Together xxhash and isal decrease the runtime of checksumming by about 60%, so it is about 2.5 times faster.
These dependencies are all optional and can be installed separately in the environment or with the optional dependency commands:
pip install gzip_static[zopfli]
installs gzip_static and zopfli.pip install gzip_static[performance]
installs gzip_static, xxhash and isal.pip install gzip_static[full]
installs gzip_static, zopfli, xxhash and isal.
Usage
gzip-static usage
usage: gzip-static [-h] [-e EXTENSIONS_FILE] [-l {6,9,11} | --zopfli] [-f]
[--remove-orphans] [-d]
directory
Positional Arguments
- directory
The directory containing the static site
Named Arguments
- -e, --extensions-file
A file with extensions to consider when compressing. Use one line per extension. Check the default for an example. DEFAULT: /home/docs/checkouts/readthedocs.org/user_builds/gzip-static/envs/latest/lib/python3.7/site-packages/gzip_static-0.1.0-py3.7.egg/gzip_static/extensions.txt
Default: /home/docs/checkouts/readthedocs.org/user_builds/gzip-static/envs/latest/lib/python3.7/site-packages/gzip_static-0.1.0-py3.7.egg/gzip_static/extensions.txt
- -l, --compression-level
Possible choices: 6, 9, 11
The compression level that will be used for the gzip compression. Use 11 for zopfli compression (if available). Default: 9
Default: 9
- --zopfli
Use zopfli for the compression. Alias for -l 11 or –compression-level 11.
- -f, --force
Force recompression of all earlier compressed files.
Default: False
- --remove-orphans
Remove gzip files for which the parent file is missing and for which the extension is in the extensions file. For example: page3.html.gz present but no page3.html is present. In that case page3.html.gz will be removed.
Default: False
- -d, --debug
Print debug information to stderr.
Default: False
gzip-static-find-orphans usage
usage: gzip-static-find-orphans [-h] [-e EXTENSIONS_FILE] directory
Positional Arguments
- directory
The directory containing the static site
Named Arguments
- -e, --extensions-file
A file with extensions to consider when compressing. Use one line per extension. Check the default for an example. DEFAULT: /home/docs/checkouts/readthedocs.org/user_builds/gzip-static/envs/latest/lib/python3.7/site-packages/gzip_static-0.1.0-py3.7.egg/gzip_static/extensions.txt
Default: /home/docs/checkouts/readthedocs.org/user_builds/gzip-static/envs/latest/lib/python3.7/site-packages/gzip_static-0.1.0-py3.7.egg/gzip_static/extensions.txt
API Documentation: gzip_static
Functions to compress a website’s static files.
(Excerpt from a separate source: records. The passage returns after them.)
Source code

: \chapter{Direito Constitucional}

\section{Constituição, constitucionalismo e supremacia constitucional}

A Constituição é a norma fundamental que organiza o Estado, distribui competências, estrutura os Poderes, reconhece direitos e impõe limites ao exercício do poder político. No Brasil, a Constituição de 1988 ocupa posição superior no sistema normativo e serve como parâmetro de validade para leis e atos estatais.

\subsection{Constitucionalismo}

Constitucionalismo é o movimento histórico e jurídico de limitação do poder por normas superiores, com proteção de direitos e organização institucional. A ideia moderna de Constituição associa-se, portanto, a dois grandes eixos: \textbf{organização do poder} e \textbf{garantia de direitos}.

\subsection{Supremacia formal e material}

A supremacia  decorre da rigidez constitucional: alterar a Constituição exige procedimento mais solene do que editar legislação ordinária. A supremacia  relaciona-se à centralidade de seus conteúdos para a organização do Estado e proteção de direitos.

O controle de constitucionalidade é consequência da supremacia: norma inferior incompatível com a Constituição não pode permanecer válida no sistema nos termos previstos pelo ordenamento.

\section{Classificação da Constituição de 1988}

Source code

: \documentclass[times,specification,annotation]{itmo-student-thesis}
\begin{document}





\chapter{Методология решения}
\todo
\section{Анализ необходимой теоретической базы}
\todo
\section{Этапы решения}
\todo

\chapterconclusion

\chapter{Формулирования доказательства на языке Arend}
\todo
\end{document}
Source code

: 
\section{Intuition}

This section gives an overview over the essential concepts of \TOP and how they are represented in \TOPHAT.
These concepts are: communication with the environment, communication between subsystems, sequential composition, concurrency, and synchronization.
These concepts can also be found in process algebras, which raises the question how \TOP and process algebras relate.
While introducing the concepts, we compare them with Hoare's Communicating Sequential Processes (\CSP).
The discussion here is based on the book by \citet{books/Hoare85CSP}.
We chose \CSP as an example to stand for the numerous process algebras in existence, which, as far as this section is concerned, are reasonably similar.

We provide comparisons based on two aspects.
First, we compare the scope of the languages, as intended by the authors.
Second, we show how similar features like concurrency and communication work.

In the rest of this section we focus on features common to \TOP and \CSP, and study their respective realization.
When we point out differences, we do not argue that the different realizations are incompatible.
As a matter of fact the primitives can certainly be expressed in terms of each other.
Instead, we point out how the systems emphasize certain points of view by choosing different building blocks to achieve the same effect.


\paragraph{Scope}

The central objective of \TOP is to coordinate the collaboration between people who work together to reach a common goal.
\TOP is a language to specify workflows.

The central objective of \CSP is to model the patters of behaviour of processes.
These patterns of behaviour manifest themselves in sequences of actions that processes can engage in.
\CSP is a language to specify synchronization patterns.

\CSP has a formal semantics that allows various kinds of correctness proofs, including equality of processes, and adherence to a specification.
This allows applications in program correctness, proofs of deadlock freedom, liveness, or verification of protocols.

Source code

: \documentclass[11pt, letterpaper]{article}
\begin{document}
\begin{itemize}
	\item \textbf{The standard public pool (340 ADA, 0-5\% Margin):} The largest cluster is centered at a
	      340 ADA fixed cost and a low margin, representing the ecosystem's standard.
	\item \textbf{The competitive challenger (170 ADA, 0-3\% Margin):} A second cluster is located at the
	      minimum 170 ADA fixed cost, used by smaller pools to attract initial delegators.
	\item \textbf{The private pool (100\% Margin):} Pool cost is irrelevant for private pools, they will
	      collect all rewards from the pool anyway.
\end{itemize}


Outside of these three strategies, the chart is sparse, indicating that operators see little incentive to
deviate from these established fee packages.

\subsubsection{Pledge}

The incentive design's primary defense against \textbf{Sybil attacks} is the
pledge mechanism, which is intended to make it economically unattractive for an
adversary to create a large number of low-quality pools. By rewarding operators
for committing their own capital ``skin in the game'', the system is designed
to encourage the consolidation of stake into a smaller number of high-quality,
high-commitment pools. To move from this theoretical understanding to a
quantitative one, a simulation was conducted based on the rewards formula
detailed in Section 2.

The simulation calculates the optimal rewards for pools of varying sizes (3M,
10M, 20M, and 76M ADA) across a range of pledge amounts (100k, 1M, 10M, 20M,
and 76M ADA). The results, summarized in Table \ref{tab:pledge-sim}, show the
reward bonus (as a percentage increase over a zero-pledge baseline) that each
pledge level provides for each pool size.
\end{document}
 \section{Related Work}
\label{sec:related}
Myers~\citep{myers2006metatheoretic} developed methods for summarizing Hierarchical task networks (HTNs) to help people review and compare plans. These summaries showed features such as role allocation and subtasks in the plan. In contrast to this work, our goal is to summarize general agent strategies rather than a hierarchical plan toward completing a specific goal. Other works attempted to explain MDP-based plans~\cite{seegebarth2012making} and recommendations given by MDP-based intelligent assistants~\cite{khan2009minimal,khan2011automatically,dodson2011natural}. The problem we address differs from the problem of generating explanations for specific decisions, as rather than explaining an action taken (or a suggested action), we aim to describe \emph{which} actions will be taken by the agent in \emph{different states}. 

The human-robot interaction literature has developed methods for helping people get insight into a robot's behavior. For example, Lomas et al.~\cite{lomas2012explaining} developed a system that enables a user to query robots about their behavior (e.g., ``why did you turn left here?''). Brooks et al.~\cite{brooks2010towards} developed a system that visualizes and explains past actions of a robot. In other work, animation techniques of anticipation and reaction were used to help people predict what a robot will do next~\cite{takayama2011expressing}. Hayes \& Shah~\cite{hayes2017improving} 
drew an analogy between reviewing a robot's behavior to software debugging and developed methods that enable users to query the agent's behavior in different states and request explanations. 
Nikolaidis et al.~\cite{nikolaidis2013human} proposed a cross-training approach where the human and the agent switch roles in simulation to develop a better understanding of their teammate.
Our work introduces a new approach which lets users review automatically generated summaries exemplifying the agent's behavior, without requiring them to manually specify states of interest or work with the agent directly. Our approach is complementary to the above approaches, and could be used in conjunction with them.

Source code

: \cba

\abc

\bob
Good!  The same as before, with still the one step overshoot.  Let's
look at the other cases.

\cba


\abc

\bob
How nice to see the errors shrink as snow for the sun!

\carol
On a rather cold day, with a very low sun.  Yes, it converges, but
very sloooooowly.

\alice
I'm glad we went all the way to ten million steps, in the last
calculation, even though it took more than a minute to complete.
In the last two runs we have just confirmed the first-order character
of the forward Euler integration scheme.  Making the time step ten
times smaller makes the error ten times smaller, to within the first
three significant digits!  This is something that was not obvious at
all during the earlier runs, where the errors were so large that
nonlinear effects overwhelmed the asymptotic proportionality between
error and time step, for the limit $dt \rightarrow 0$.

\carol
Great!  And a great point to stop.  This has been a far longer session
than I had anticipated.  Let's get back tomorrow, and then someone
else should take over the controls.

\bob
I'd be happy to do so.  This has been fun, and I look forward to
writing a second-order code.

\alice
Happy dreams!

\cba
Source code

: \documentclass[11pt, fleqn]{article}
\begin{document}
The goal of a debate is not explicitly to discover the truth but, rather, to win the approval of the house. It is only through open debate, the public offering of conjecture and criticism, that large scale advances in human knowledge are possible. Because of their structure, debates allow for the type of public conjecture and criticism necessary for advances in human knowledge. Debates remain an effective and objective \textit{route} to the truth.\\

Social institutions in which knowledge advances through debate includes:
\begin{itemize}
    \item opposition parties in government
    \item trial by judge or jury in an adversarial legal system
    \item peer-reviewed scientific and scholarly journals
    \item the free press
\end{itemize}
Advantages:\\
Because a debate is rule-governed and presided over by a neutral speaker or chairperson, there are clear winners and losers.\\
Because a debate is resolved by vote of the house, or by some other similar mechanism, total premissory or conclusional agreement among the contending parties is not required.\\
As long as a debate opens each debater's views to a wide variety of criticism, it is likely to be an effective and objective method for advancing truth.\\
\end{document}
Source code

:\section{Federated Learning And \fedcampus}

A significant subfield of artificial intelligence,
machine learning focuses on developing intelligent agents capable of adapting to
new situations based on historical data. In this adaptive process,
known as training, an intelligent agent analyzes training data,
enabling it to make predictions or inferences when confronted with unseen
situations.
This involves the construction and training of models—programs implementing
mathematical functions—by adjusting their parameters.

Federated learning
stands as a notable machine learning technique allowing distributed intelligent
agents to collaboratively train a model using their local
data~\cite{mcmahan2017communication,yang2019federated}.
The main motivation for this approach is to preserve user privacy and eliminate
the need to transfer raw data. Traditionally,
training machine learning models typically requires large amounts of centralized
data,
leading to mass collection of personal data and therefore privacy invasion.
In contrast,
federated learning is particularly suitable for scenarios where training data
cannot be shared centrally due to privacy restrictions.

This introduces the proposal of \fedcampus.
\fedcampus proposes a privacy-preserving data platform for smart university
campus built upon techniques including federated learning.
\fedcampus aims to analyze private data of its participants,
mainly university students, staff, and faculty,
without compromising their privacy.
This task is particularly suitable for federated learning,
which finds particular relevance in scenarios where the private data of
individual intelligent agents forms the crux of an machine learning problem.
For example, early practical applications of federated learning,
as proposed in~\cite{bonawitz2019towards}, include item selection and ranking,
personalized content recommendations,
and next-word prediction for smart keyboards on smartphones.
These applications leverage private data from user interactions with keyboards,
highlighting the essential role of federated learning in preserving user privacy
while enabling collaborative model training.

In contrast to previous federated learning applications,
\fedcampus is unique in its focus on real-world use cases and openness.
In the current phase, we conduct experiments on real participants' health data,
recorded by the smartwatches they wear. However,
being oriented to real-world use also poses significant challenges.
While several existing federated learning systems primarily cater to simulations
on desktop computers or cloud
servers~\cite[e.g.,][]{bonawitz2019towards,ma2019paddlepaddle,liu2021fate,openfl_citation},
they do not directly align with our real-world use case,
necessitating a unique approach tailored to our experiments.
- class gzip_static.GzipStaticResult(created: int, updated: int, skipped: int, deleted: int)
A class containing the results for the gzip_static function.
- property created
Alias for field number 0
- property deleted
Alias for field number 3
- property skipped
Alias for field number 2
- property updated
Alias for field number 1
- gzip_static.compress_idempotent(filepath: Union[str, os.PathLike], compresslevel=9, hash_algorithm=<built-in function openssl_sha1>, force: bool = False) int
Only compress the file if no companion .gz is present that contains the correct contents.
This function ensures the mode, atime and mtime of the gzip file are inherited from the file to be compressed.
- Parameters
filepath – The path to the file.
compresslevel – The compression level. Use 11 for zopfli.
hash_algorithm – The hash_algorithm to check the contents with.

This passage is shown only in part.